INSTRUCTIONS FOR THE TASK:
Gather all lines from the material that contain the word "tabular".

───── INFORMATION ─────

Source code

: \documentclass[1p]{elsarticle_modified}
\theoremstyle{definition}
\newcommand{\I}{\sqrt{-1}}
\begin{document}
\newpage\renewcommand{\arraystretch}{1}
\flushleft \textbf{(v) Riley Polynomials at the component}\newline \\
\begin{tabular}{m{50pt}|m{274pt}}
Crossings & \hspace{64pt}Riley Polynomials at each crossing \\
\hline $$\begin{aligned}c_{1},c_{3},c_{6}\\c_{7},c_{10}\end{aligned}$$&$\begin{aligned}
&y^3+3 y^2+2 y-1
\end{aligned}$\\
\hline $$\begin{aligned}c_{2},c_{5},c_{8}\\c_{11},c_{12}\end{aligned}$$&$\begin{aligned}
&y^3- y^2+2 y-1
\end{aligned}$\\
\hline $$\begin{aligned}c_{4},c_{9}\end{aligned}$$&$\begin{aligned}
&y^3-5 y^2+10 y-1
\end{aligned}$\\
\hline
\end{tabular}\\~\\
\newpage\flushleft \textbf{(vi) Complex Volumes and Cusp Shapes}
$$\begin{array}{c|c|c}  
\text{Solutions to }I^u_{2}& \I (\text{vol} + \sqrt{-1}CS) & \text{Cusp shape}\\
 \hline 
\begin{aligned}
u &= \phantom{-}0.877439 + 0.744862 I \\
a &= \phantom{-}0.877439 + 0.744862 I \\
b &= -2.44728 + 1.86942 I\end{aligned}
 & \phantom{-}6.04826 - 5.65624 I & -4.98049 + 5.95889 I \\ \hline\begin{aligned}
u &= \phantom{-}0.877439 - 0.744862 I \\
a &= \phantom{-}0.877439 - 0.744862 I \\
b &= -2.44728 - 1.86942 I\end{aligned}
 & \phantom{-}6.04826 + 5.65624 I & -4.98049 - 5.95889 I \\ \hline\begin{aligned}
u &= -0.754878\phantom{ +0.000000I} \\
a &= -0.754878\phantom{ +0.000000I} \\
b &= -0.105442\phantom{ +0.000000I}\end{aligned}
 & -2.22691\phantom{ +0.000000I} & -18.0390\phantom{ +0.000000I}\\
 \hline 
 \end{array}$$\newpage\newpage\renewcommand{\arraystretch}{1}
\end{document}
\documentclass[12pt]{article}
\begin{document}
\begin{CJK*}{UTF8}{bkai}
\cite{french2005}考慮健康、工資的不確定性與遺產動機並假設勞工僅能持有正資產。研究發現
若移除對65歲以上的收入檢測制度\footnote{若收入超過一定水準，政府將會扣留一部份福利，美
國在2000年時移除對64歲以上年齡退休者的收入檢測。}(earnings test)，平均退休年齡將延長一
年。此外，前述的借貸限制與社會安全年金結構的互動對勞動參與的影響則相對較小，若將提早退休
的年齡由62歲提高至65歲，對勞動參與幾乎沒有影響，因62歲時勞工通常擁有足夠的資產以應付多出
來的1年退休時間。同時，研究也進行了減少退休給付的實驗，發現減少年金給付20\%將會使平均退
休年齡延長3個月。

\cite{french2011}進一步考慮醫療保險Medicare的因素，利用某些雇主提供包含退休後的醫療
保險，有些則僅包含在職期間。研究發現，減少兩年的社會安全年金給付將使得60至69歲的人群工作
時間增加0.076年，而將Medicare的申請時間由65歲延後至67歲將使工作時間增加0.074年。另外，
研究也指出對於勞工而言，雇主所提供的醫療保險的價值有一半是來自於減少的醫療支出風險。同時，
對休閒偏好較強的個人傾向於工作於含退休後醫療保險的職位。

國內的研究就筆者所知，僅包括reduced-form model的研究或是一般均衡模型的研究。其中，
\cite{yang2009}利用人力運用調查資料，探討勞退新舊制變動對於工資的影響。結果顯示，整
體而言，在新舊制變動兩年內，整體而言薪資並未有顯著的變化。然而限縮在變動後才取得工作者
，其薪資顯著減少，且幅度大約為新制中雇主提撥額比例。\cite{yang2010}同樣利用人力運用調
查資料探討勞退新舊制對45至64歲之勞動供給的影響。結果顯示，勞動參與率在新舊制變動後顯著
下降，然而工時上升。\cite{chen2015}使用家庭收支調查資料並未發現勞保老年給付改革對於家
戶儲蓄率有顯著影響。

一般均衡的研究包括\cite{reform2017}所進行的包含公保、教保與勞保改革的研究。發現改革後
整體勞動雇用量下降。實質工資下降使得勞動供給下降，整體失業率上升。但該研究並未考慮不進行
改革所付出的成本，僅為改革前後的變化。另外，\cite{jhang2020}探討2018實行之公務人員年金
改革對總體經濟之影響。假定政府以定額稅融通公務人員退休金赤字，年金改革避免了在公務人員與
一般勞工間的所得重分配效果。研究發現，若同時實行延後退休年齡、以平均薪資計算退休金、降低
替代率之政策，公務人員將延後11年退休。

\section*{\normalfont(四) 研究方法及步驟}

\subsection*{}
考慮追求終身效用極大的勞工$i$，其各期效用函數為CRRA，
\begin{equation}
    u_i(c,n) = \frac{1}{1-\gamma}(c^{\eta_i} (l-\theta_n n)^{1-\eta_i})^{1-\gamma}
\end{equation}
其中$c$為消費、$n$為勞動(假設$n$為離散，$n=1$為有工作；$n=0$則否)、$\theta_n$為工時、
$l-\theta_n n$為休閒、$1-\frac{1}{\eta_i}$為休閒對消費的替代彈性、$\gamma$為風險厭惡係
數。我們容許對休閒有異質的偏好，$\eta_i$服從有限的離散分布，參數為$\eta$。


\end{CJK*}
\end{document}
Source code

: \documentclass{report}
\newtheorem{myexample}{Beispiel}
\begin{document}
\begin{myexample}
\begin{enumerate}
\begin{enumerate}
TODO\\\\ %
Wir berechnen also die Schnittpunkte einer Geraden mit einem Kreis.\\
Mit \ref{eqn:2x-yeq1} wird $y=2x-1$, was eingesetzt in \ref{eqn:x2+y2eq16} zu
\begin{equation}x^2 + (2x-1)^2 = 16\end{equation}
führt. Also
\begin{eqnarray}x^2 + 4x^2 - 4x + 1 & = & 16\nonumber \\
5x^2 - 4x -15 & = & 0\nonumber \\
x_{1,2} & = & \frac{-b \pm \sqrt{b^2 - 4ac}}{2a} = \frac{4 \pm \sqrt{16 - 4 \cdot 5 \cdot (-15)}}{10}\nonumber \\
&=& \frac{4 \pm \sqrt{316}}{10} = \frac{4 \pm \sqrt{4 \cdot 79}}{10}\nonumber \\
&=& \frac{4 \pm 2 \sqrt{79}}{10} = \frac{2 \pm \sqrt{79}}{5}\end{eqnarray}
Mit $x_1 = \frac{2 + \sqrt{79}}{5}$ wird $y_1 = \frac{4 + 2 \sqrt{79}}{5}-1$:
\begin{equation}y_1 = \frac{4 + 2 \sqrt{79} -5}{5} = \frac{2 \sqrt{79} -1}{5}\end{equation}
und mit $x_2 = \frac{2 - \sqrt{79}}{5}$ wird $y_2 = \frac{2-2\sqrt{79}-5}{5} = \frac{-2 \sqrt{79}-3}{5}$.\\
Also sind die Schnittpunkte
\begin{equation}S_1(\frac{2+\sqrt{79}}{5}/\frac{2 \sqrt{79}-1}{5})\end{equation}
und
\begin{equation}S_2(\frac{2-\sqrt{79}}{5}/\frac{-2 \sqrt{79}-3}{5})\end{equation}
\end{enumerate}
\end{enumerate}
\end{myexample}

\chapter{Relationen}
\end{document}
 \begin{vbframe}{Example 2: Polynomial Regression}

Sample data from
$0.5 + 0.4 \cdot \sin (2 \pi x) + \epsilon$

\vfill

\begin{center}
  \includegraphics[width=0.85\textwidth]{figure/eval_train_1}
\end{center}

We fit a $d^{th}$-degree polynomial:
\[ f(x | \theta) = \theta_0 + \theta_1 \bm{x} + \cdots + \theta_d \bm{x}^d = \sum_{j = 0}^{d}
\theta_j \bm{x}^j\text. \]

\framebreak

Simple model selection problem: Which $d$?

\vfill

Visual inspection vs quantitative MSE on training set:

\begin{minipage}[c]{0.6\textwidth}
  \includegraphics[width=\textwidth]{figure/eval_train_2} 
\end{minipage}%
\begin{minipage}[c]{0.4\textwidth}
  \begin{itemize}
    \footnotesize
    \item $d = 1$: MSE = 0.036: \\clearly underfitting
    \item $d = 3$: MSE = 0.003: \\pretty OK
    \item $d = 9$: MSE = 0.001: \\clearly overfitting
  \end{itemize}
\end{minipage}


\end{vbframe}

─────

RESULT OF THE TASK:
\begin{tabular}{m{50pt}|m{274pt}}
\end{tabular}\\~\\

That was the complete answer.